A.S., China Bertemu untuk Pembicaraan Perdagangan

banner-panjang

Pejabat tinggi AS dan Cina bertemu di Shanghai pada hari Rabu untuk pembicaraan dalam upaya untuk mengakhiri perang dagang selama setahun. Meskipun harapan rendah untuk kemajuan dan komentar agresif dari Presiden AS Donald Trump.

Ketika Perwakilan Dagang AS Robert Lighthizer dan Menteri Keuangan Steven Mnuchin mendarat di pusat komersial China pada hari Selasa. Trump menuduh Beijing di Twitter macet, dan memperingatkan hasil yang lebih buruk bagi China jika terus melakukannya.

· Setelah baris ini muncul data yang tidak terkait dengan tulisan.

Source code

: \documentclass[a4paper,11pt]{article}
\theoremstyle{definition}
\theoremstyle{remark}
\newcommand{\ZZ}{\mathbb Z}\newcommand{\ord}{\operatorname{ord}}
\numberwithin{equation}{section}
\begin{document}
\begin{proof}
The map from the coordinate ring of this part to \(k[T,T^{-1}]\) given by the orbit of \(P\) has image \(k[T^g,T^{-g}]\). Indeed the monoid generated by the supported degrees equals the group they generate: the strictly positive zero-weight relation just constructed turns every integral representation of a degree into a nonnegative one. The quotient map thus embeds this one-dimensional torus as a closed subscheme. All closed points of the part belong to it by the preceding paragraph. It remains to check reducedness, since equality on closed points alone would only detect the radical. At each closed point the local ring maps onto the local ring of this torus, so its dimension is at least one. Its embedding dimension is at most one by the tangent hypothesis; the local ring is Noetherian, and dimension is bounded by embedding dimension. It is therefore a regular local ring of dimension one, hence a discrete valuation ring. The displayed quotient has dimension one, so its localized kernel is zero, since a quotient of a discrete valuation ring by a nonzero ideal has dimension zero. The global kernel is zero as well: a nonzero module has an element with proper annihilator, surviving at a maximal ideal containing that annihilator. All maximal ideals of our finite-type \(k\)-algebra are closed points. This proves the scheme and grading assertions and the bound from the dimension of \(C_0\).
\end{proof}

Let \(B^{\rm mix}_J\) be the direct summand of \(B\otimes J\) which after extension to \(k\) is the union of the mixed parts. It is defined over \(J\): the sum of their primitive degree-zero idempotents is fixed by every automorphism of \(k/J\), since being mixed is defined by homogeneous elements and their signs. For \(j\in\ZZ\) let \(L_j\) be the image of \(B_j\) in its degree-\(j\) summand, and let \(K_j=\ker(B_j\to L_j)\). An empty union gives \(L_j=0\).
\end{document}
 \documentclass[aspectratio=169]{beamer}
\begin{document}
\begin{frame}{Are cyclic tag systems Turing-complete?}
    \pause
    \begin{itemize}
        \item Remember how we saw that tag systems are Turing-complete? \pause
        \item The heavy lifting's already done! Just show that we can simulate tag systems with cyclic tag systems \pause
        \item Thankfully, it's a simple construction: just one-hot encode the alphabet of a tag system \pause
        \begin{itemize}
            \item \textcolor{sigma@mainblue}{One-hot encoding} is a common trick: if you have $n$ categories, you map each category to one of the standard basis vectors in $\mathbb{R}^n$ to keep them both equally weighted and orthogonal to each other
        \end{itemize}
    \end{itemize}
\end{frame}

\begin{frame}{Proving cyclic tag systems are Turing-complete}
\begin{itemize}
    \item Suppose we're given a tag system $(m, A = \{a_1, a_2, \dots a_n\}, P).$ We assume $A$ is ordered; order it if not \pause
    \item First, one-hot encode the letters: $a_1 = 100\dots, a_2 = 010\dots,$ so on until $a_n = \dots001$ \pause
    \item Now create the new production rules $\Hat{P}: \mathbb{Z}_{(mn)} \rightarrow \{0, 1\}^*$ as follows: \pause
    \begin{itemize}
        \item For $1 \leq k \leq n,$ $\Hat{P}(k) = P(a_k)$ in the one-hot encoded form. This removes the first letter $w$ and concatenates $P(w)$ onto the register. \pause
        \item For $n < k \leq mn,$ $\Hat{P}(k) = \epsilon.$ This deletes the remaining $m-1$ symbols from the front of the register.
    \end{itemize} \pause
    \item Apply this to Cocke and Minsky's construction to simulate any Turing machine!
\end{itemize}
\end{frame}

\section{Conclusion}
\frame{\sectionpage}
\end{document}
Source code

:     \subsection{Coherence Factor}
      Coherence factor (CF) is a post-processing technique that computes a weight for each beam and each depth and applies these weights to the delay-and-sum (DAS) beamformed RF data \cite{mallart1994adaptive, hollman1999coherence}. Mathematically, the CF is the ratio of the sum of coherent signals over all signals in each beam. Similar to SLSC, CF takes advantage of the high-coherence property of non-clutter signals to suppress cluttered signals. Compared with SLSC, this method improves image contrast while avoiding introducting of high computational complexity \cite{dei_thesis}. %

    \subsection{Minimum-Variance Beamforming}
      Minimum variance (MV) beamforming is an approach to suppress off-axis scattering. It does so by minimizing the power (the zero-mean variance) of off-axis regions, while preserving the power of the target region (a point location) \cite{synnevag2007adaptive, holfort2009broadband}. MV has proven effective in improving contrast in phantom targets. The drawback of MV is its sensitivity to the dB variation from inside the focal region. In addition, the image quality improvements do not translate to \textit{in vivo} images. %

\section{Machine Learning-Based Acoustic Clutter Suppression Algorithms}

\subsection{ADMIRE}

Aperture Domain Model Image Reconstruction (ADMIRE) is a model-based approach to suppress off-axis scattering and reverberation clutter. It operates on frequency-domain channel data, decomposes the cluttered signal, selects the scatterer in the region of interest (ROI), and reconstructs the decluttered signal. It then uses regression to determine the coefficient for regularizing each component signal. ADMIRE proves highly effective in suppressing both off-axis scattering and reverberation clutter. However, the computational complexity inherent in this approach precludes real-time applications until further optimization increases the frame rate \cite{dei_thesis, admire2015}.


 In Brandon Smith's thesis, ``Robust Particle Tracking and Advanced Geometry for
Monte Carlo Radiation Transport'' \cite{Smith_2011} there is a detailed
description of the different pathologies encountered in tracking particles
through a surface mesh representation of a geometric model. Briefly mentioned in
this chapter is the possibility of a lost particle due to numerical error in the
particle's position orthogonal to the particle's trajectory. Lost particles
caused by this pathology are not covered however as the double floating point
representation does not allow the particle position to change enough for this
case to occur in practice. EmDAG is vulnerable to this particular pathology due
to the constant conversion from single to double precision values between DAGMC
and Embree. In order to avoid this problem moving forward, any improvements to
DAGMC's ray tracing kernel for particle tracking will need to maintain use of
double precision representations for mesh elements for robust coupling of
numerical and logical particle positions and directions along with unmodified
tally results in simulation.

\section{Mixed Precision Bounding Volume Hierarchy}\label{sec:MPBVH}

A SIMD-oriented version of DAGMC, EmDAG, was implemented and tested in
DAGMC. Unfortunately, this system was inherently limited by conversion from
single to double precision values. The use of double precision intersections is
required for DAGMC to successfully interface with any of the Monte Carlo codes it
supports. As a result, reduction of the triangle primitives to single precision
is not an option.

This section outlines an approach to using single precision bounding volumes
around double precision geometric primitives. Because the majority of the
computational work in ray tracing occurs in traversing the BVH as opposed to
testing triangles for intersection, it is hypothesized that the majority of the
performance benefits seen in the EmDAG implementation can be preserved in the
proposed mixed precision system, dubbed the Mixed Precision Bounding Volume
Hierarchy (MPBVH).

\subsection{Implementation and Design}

Pertemuan minggu ini, pembicaraan perdagangan orang pertama sejak gencatan senjata G20 bulan lalu. Sebagai survei resmi menunjukkan aktivitas pabrik China menyusut untuk bulan ketiga berturut-turut pada bulan Juli. Menggarisbawahi strain yang tumbuh ditempatkan pada ekonomi terbesar kedua di dunia oleh perang dagang.

Wakil Perdana Menteri Liu He bertemu dan berjabatan tangan dengan Lighthizer dan Mnuchin di Xijiao State Guest Hotel Shanghai. Didepan media pada hari Rabu pagi menjelang negosiasi hari itu, tetapi para pejabat tidak membuat pernyataan publik.

Pertikaian perdagangan telah berlangsung selama lebih dari setahun, dengan dua negara ekonomi terbesar di dunia itu menampar miliaran dolar tarif pada impor satu sama lain. Mengganggu rantai pasokan global dan mengguncang pasar keuangan.

Pembicaraan Shanghai diharapkan berpusat pada gerakan “niat baik”, seperti komitmen Cina untuk membeli komoditas pertanian AS. Amerika Serikat meringankan beberapa sanksi pada raksasa peralatan telekomunikasi China Huawei Technologies Co Ltd. Seseorang yang akrab dengan diskusi tersebut mengatakan kepada Reuters sebelumnya.

Trump telah mengatakan di Twitter bahwa China tampaknya mundur karena janji untuk membeli barang pertanian AS. Dia memperingatkan bahwa jika China terhenti dengan harapan bahwa ia tidak akan memenangkan pemilihan kembali dalam kontes presiden AS November 2020, hasilnya akan lebih buruk bagi China.

“Masalah dengan mereka menunggu … adalah bahwa jika & ketika saya menang, kesepakatan yang mereka dapatkan akan jauh lebih sulit daripada apa yang kita negosiasikan sekarang … atau tidak ada kesepakatan sama sekali,” kata Trump.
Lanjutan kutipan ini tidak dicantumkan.